_Description of the task:_
Look at each line of the listing. Copy those that hold the string "cost".

_Record excerpts:_
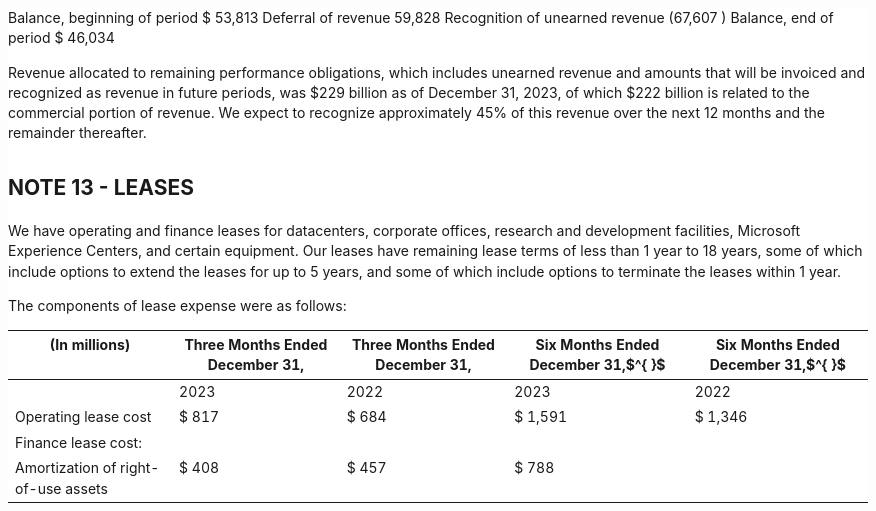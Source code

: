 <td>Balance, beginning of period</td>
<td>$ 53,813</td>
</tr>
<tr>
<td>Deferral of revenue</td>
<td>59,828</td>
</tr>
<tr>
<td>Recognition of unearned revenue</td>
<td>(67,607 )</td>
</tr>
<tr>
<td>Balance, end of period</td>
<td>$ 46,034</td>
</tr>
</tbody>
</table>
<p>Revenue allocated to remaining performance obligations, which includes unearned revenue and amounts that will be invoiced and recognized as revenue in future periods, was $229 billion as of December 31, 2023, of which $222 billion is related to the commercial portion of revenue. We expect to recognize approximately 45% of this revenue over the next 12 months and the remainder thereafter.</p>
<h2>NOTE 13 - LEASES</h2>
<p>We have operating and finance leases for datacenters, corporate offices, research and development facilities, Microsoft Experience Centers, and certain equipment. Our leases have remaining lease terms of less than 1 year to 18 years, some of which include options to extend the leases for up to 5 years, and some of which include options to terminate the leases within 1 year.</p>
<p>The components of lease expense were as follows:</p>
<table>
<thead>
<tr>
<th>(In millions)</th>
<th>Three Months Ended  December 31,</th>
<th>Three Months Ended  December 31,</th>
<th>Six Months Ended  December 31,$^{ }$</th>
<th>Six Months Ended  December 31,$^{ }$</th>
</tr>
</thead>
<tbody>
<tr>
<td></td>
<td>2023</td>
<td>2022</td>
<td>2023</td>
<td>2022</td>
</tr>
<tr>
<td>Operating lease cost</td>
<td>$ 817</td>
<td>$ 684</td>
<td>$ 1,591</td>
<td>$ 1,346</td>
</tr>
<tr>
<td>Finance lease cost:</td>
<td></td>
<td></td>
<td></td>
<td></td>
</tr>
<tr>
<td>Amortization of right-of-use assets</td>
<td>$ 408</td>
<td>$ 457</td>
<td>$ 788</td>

_Result:_
<td>Operating lease cost</td>
<td>Finance lease cost:</td>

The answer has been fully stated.